▸ Try it:
Transcribe, verbatim, every line from the start of the entries through the line that contains "发表于 2024-9-21 15:06"; include both boundary lines and omit all others.

Data shown below:

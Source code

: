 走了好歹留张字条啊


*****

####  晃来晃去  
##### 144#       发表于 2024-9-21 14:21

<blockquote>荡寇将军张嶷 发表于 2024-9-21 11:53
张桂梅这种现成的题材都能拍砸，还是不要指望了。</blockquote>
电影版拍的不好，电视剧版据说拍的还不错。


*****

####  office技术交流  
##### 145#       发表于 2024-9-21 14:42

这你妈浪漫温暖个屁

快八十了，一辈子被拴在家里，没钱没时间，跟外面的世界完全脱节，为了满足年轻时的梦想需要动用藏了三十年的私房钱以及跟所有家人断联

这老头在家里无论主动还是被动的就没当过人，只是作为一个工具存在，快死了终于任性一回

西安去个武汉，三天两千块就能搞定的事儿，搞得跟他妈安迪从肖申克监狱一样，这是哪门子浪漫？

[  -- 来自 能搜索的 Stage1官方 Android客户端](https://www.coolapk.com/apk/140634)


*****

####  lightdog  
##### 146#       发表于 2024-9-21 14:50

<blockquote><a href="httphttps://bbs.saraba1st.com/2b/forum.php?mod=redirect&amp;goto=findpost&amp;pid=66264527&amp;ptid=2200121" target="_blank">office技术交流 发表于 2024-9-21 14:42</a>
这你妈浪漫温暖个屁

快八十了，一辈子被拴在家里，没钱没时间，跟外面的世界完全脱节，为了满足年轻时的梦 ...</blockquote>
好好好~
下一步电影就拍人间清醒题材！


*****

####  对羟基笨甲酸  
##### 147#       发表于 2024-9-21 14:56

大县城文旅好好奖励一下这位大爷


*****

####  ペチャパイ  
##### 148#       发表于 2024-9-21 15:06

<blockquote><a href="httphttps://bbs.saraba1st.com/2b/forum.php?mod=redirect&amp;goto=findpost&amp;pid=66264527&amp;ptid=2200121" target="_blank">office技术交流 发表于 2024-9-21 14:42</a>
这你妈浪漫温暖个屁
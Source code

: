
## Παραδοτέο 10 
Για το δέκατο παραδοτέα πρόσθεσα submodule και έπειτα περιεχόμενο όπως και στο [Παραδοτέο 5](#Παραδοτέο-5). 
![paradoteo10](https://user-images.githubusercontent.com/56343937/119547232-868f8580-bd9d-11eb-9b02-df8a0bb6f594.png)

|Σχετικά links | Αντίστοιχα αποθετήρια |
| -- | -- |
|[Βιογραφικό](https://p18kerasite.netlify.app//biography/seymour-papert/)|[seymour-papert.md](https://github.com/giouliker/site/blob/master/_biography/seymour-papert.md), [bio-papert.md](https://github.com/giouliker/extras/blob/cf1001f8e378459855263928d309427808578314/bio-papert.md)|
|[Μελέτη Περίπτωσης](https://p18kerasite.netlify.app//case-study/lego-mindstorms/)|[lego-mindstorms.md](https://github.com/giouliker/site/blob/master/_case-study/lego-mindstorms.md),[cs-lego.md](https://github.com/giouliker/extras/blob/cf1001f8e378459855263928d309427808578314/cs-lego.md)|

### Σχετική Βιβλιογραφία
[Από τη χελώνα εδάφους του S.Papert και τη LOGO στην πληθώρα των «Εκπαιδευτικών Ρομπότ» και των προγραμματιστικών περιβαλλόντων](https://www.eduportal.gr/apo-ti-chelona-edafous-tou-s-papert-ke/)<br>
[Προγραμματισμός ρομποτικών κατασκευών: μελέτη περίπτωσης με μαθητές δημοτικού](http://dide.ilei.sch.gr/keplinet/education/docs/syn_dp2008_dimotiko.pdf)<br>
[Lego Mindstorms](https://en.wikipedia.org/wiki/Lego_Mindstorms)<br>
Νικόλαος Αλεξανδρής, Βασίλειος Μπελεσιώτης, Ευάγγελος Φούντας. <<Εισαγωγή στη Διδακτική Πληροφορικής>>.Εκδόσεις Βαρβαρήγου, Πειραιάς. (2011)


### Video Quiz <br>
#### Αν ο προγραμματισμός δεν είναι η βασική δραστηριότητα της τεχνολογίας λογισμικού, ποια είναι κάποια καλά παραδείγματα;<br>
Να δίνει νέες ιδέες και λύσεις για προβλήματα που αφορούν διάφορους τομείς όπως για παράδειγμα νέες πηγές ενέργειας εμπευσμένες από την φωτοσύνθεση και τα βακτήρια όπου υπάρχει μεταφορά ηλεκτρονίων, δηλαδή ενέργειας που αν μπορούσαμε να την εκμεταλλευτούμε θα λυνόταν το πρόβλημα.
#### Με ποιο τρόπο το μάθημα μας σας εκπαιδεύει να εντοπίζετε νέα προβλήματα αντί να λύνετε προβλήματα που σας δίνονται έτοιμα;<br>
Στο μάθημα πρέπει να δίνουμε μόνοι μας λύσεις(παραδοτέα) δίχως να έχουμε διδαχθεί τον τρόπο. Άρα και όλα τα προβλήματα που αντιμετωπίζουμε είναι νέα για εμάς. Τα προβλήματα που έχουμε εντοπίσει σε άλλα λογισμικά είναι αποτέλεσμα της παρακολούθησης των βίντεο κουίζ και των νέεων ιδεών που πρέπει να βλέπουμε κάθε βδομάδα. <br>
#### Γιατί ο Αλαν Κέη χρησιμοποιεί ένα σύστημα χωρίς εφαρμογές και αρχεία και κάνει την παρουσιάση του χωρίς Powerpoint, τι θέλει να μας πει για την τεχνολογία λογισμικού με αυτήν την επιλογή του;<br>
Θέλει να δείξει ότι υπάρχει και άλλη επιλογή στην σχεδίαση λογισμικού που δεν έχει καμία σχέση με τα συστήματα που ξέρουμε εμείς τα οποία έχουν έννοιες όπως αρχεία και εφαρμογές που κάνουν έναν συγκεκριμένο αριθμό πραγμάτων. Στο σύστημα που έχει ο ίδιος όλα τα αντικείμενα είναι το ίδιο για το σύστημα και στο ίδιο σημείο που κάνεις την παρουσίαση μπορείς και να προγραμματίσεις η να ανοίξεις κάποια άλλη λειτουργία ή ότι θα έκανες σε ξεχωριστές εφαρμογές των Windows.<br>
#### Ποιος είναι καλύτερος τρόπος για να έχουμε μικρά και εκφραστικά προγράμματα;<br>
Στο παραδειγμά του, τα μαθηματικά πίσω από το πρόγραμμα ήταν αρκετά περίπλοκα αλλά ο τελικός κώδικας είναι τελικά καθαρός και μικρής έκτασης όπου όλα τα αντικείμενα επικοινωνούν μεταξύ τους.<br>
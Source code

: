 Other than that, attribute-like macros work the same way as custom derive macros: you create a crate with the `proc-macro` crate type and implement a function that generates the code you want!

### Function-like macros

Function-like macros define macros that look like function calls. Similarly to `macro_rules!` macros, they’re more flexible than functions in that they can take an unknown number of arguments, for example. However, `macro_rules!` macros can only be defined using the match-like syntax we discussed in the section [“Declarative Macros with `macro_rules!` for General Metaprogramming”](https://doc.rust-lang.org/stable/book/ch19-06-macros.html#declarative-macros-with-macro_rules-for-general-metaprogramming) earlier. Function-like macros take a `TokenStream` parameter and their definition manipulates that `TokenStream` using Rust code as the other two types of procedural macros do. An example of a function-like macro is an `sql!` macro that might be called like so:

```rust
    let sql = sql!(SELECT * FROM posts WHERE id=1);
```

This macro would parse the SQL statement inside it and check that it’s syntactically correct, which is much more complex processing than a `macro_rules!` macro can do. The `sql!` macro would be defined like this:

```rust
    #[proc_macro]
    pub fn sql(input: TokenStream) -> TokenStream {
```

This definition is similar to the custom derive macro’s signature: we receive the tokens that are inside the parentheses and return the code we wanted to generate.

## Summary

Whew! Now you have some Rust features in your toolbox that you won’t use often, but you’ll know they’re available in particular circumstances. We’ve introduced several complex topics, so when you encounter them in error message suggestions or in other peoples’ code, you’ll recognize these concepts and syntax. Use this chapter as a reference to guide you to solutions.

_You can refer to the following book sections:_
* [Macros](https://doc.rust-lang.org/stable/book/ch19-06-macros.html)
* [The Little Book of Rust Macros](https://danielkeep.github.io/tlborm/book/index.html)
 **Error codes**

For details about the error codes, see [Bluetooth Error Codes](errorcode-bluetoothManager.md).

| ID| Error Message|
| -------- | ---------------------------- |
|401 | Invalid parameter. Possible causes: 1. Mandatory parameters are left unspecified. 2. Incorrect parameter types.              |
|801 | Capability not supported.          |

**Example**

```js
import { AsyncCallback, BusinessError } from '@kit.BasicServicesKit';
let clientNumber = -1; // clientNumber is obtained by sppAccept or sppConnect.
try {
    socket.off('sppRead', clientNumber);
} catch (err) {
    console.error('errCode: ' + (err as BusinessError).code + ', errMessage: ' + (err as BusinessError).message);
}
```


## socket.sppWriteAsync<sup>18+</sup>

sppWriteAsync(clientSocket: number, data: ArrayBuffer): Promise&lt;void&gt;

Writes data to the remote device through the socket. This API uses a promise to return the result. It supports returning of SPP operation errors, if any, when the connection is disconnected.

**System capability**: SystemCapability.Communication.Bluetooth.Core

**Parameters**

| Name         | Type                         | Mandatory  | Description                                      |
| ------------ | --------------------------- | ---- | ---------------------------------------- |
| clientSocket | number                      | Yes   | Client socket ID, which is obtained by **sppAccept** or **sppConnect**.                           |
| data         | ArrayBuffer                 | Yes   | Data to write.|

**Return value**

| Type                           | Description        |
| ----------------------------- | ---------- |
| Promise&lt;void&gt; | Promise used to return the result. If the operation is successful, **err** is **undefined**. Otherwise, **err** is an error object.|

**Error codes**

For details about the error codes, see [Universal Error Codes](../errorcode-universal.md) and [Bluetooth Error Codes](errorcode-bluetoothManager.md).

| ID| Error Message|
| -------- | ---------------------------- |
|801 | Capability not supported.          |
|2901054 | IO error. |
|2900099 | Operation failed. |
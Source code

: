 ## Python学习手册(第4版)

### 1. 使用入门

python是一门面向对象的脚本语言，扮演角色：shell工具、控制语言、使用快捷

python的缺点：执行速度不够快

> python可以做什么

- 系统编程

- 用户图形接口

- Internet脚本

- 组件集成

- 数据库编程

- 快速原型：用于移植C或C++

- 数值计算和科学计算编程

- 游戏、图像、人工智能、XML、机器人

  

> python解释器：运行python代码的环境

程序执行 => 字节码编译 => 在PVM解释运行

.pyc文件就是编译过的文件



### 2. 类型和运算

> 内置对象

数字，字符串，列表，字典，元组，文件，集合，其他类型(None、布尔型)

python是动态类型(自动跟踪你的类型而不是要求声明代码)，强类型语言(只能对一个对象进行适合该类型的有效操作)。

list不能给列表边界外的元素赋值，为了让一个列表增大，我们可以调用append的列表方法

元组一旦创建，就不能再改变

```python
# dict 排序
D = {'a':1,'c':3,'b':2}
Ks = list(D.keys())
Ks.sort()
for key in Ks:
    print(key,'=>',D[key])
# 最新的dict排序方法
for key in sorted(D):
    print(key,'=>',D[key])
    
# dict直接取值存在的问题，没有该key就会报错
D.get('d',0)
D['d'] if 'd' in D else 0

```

End of Data shown.

▸ Solution:
Source code

: 走了好歹留张字条啊


*****

####  晃来晃去  
##### 144#       发表于 2024-9-21 14:21

<blockquote>荡寇将军张嶷 发表于 2024-9-21 11:53
张桂梅这种现成的题材都能拍砸，还是不要指望了。</blockquote>
电影版拍的不好，电视剧版据说拍的还不错。


*****

####  office技术交流  
##### 145#       发表于 2024-9-21 14:42

这你妈浪漫温暖个屁

快八十了，一辈子被拴在家里，没钱没时间，跟外面的世界完全脱节，为了满足年轻时的梦想需要动用藏了三十年的私房钱以及跟所有家人断联

这老头在家里无论主动还是被动的就没当过人，只是作为一个工具存在，快死了终于任性一回

西安去个武汉，三天两千块就能搞定的事儿，搞得跟他妈安迪从肖申克监狱一样，这是哪门子浪漫？

[  -- 来自 能搜索的 Stage1官方 Android客户端](https://www.coolapk.com/apk/140634)


*****

####  lightdog  
##### 146#       发表于 2024-9-21 14:50

<blockquote><a href="httphttps://bbs.saraba1st.com/2b/forum.php?mod=redirect&amp;goto=findpost&amp;pid=66264527&amp;ptid=2200121" target="_blank">office技术交流 发表于 2024-9-21 14:42</a>
这你妈浪漫温暖个屁

快八十了，一辈子被拴在家里，没钱没时间，跟外面的世界完全脱节，为了满足年轻时的梦 ...</blockquote>
好好好~
下一步电影就拍人间清醒题材！


*****

####  对羟基笨甲酸  
##### 147#       发表于 2024-9-21 14:56

大县城文旅好好奖励一下这位大爷


*****

####  ペチャパイ  
##### 148#       发表于 2024-9-21 15:06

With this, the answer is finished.